ACTION ITEM
From the first line through the line containing "When creating a", transcribe the records exactly and include no other lines.

######

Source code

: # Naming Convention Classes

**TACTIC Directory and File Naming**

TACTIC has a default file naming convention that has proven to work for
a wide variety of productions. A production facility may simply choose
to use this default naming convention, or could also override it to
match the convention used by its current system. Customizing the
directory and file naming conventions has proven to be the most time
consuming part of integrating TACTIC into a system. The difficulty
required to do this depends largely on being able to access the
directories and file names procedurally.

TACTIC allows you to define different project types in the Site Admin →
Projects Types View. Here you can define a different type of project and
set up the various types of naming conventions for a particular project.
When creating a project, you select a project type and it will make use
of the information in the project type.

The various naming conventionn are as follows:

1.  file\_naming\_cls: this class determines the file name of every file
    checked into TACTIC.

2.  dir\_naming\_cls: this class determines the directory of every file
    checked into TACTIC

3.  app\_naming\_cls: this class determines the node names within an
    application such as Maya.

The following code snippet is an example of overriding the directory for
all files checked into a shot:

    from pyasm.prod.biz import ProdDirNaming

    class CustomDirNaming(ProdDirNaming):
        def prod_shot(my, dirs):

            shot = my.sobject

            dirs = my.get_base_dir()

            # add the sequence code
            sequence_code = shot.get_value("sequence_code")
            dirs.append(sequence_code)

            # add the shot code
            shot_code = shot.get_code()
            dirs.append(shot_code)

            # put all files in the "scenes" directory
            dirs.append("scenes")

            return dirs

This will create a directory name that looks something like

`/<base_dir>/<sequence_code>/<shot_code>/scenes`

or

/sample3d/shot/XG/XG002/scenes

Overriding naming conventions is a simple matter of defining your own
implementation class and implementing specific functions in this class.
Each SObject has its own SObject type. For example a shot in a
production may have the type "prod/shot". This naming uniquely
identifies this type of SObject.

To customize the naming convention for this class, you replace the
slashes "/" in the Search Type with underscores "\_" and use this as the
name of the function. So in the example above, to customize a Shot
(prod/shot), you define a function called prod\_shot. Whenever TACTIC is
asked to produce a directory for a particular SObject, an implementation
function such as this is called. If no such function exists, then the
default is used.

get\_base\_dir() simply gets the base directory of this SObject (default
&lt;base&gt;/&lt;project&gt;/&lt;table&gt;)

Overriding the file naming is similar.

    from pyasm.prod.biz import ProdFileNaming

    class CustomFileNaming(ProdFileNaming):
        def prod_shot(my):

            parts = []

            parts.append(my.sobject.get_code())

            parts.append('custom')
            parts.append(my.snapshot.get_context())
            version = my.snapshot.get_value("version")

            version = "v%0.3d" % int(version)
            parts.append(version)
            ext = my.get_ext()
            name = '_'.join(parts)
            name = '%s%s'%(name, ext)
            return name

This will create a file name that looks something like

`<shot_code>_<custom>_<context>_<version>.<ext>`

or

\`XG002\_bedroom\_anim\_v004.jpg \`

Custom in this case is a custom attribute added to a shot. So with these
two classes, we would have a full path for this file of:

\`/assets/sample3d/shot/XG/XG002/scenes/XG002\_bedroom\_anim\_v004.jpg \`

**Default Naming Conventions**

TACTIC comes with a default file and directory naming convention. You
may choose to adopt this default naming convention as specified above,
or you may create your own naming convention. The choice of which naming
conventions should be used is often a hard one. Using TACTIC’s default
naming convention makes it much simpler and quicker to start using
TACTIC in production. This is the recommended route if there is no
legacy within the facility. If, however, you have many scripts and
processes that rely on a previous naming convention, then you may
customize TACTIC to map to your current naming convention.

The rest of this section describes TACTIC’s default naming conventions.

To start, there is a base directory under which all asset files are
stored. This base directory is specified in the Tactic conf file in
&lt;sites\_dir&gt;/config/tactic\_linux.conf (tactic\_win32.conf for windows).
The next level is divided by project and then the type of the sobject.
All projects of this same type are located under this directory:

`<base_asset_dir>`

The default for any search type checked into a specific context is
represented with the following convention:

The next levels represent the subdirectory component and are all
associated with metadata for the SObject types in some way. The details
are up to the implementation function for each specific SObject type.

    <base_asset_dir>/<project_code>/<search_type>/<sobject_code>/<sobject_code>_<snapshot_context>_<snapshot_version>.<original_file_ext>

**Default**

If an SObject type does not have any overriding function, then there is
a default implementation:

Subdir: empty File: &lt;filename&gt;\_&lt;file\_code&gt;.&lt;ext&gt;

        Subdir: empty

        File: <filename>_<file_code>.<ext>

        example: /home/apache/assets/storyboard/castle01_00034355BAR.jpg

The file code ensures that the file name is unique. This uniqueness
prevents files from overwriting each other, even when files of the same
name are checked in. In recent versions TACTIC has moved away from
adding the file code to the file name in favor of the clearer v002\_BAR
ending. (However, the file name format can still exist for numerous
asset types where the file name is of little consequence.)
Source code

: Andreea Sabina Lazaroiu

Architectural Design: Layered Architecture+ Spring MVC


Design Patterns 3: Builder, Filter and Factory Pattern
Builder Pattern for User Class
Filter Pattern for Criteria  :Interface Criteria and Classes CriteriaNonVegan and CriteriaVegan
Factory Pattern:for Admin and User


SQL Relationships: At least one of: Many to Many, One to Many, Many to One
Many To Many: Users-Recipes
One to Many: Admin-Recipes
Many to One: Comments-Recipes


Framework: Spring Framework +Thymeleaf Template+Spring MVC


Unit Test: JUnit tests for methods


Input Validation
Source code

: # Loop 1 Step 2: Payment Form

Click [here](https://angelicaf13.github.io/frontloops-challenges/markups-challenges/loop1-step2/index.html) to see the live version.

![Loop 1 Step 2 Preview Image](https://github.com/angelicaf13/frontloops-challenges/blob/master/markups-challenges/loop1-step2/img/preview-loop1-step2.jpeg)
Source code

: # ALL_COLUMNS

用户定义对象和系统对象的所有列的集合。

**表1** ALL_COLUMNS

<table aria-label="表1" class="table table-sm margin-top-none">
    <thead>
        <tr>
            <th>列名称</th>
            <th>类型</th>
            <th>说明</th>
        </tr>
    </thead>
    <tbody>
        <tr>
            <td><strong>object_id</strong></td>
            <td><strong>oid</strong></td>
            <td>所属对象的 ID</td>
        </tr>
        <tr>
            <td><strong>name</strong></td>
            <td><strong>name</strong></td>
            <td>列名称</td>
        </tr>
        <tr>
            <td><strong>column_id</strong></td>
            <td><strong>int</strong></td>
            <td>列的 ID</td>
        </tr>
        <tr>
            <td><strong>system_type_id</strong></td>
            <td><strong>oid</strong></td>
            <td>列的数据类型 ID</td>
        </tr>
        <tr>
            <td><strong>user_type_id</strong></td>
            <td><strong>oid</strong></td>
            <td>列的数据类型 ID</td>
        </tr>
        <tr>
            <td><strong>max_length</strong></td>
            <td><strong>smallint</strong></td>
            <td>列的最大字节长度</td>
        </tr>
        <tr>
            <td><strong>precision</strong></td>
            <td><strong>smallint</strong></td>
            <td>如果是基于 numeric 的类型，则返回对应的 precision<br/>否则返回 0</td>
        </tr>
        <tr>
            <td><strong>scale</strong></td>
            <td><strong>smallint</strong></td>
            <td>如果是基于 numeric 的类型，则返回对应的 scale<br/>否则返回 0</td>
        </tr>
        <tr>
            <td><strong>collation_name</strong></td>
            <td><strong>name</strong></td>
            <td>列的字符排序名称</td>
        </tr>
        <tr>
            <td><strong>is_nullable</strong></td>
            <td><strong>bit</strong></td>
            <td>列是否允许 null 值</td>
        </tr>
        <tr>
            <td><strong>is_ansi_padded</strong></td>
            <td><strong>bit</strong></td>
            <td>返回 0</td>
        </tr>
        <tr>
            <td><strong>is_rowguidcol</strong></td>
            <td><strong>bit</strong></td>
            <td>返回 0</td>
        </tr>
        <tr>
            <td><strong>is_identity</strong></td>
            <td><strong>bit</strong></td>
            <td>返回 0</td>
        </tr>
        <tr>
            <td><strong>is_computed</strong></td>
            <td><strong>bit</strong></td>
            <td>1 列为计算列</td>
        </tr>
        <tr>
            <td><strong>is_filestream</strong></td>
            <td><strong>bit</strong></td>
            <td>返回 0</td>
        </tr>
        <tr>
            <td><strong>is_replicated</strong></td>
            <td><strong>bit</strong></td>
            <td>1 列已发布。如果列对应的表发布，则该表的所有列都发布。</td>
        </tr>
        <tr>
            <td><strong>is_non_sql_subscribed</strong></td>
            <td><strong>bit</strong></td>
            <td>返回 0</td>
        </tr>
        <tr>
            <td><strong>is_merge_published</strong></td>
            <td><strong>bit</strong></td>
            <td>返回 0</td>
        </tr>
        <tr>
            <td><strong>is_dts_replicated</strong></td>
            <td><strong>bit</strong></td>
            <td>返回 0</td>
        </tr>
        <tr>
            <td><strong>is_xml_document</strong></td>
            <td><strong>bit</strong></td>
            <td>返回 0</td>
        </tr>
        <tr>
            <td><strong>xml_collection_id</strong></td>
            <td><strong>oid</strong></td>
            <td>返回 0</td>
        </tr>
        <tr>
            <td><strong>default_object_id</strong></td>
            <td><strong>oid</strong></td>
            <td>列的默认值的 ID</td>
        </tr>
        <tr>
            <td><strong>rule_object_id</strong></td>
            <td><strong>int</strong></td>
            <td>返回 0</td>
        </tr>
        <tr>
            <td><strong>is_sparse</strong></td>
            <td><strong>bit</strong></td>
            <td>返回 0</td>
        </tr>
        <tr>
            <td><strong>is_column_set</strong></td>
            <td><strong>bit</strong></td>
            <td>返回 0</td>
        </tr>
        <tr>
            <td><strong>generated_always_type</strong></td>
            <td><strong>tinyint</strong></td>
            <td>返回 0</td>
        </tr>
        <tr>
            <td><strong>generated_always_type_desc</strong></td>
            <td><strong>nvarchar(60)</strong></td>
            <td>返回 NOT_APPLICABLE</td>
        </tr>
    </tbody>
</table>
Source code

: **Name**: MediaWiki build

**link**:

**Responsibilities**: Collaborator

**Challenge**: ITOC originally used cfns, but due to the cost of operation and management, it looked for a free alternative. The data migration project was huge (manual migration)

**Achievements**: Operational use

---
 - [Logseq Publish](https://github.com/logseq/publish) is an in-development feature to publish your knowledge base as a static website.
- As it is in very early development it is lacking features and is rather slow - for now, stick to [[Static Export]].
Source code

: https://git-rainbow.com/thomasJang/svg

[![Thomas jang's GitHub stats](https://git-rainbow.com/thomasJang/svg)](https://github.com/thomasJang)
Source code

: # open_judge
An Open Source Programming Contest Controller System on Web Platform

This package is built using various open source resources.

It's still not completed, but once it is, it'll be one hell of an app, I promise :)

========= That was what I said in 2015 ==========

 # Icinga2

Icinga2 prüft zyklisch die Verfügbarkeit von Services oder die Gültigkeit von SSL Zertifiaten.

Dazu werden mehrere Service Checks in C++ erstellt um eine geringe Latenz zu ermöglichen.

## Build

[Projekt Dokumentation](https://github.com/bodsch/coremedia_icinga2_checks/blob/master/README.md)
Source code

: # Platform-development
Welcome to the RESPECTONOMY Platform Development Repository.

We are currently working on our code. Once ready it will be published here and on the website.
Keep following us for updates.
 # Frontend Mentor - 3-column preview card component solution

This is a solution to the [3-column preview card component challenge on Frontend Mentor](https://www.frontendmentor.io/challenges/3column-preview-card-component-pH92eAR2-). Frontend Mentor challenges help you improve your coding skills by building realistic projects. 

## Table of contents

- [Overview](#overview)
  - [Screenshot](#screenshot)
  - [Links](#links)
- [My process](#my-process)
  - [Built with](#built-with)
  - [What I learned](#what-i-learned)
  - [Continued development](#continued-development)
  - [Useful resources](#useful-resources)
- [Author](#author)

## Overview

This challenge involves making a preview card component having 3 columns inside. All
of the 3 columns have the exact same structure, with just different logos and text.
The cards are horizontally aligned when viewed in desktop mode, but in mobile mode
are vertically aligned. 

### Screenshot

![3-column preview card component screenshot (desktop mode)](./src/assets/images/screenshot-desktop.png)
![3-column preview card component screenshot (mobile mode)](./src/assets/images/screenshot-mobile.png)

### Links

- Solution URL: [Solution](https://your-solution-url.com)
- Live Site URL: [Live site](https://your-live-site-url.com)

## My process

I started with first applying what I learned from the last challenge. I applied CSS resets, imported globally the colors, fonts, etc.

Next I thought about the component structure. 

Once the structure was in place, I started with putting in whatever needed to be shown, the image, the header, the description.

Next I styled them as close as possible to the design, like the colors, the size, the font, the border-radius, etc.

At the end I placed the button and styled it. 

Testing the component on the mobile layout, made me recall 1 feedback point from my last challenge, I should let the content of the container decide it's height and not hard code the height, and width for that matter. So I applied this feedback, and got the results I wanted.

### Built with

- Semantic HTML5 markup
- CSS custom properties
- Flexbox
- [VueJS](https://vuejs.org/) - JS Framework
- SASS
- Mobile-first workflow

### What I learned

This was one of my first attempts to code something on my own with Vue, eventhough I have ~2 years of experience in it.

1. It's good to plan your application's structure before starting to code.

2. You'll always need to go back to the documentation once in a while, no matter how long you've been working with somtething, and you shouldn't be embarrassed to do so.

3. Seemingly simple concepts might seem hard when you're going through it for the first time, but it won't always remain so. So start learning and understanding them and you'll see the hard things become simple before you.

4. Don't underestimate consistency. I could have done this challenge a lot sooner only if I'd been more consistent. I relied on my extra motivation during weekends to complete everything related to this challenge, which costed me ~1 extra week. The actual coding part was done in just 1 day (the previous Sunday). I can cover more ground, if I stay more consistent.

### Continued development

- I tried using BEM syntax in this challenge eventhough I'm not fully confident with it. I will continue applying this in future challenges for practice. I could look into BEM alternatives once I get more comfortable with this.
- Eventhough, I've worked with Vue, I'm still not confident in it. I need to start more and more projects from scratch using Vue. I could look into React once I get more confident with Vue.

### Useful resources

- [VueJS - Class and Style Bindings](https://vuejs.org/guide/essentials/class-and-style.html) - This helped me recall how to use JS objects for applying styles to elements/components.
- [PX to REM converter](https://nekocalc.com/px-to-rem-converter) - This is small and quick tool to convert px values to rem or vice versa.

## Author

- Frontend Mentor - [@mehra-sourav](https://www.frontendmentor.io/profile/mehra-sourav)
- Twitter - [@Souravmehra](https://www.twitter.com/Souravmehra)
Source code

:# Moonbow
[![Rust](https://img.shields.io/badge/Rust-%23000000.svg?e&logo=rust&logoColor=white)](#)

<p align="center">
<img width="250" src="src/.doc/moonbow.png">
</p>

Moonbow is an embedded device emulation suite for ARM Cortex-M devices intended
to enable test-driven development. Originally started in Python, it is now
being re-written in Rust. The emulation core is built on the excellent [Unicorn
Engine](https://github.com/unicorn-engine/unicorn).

######

ANSWER TO THIS PROBLEM
Source code

: # Naming Convention Classes

**TACTIC Directory and File Naming**

TACTIC has a default file naming convention that has proven to work for
a wide variety of productions. A production facility may simply choose
to use this default naming convention, or could also override it to
match the convention used by its current system. Customizing the
directory and file naming conventions has proven to be the most time
consuming part of integrating TACTIC into a system. The difficulty
required to do this depends largely on being able to access the
directories and file names procedurally.

TACTIC allows you to define different project types in the Site Admin →
Projects Types View. Here you can define a different type of project and
set up the various types of naming conventions for a particular project.
When creating a project, you select a project type and it will make use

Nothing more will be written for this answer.